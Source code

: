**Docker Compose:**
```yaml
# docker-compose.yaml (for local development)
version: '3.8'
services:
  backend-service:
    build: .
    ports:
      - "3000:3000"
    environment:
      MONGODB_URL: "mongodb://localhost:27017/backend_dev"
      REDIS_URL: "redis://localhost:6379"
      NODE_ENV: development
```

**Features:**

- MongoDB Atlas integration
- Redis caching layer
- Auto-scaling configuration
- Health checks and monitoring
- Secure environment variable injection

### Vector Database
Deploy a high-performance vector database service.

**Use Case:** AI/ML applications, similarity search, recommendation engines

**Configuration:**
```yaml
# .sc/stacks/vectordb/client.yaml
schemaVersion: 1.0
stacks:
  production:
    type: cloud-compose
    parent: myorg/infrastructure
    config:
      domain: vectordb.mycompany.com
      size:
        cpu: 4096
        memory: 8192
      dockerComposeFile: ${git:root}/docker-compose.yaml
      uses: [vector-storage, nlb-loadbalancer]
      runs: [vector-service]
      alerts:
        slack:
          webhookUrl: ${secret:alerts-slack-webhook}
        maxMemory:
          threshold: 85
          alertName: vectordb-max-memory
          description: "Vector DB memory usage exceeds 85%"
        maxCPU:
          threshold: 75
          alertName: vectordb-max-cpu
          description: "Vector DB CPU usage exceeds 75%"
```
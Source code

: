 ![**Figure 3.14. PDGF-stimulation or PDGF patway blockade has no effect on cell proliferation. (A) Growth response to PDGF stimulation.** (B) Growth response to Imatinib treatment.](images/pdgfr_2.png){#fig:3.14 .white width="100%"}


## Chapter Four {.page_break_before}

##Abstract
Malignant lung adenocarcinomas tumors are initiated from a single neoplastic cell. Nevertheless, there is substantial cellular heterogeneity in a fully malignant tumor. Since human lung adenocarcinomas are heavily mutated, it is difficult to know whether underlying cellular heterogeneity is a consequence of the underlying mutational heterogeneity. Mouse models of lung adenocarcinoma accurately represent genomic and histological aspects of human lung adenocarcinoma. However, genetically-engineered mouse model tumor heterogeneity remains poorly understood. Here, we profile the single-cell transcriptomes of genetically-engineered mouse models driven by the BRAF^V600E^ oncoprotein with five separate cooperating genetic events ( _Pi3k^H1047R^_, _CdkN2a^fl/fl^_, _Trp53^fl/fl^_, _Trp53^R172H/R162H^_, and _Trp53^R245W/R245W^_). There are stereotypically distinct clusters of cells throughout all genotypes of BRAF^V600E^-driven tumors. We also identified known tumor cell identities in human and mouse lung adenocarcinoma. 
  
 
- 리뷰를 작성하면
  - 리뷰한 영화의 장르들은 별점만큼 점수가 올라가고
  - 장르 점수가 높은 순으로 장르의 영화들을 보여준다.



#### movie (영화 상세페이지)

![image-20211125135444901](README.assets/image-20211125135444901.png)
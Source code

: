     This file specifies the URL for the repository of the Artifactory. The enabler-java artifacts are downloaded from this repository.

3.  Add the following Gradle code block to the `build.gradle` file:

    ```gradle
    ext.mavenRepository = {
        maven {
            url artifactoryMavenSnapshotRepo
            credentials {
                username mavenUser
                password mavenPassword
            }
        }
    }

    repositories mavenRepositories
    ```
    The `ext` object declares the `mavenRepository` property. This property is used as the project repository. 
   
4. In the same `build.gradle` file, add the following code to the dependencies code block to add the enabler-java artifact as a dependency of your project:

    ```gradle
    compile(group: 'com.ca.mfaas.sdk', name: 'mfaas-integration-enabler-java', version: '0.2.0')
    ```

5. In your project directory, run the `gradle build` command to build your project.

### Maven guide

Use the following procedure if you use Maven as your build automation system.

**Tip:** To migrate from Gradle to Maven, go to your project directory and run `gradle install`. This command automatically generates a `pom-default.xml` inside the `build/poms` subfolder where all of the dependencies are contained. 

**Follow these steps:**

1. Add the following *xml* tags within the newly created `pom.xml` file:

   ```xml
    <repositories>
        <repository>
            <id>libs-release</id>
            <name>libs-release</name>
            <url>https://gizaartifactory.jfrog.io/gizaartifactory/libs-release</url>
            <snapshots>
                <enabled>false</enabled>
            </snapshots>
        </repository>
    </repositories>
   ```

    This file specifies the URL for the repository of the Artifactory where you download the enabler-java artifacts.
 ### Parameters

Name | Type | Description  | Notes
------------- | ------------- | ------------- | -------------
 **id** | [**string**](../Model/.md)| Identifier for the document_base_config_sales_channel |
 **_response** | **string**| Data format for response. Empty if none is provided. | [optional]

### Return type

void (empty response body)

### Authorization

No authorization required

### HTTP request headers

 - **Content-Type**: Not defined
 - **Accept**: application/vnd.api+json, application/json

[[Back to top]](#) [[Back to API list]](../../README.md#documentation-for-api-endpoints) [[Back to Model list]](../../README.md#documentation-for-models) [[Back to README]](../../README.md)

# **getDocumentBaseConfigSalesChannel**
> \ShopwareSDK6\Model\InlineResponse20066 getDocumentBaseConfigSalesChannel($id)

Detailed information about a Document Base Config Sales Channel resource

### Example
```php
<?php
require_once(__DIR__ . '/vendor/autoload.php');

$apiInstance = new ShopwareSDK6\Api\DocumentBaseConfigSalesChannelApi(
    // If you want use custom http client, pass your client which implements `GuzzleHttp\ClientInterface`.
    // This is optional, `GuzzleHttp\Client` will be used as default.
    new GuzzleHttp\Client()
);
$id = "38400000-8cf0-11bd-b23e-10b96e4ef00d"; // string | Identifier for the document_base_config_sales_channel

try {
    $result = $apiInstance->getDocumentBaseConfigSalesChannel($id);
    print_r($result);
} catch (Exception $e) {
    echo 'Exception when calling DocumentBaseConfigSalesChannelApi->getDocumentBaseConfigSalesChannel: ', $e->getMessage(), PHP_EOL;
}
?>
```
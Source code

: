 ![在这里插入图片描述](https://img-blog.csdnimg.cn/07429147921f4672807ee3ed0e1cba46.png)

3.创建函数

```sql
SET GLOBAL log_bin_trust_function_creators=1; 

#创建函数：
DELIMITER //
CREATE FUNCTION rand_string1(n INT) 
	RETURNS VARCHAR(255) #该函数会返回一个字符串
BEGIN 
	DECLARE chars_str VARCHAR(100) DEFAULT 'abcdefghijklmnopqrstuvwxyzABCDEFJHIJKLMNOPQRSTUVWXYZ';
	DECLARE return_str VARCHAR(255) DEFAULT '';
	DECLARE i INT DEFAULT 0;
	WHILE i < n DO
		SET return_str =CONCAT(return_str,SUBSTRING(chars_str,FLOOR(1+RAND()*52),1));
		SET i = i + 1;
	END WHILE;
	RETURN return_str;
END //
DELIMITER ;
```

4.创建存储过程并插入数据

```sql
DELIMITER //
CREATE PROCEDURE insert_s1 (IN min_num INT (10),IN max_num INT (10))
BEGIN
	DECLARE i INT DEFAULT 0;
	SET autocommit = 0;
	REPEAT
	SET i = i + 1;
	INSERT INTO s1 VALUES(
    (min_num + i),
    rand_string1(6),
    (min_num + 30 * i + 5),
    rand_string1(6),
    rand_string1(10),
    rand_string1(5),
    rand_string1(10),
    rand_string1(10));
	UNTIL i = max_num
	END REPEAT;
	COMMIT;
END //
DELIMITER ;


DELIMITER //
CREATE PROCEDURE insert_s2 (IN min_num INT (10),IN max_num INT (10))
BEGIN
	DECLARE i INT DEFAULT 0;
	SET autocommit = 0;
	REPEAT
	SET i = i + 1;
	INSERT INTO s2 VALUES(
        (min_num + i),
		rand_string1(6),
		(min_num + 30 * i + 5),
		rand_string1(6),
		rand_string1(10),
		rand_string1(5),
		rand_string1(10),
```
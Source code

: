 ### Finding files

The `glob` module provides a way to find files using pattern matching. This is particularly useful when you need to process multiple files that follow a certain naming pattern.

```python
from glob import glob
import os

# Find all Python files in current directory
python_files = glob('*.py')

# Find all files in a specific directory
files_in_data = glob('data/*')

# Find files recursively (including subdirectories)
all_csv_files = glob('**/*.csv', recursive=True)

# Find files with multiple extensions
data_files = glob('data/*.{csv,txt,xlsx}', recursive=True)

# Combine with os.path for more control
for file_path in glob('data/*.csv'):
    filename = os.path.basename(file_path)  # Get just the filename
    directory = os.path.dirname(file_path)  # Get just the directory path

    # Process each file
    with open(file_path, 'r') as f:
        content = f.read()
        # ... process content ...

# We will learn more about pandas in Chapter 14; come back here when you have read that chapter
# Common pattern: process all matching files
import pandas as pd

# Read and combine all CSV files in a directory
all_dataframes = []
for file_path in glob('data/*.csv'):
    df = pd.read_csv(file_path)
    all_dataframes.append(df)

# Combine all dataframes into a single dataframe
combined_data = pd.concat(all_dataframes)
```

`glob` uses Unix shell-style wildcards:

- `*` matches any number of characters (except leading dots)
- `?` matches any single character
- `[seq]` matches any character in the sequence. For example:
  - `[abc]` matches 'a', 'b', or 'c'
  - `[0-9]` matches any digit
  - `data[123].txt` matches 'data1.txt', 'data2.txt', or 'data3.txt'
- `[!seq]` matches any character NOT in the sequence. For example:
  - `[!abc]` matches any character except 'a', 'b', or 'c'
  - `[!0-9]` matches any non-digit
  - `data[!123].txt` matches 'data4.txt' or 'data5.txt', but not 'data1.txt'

## Exercise objective
Copy each line exactly, from the line containing "matches 'a', 'b', or 'c'" down to the last line of the material, and no other lines.

## Result of this task
  - `[abc]` matches 'a', 'b', or 'c'
  - `[0-9]` matches any digit
  - `data[123].txt` matches 'data1.txt', 'data2.txt', or 'data3.txt'
- `[!seq]` matches any character NOT in the sequence. For example:
  - `[!abc]` matches any character except 'a', 'b', or 'c'
  - `[!0-9]` matches any non-digit
  - `data[!123].txt` matches 'data4.txt' or 'data5.txt', but not 'data1.txt'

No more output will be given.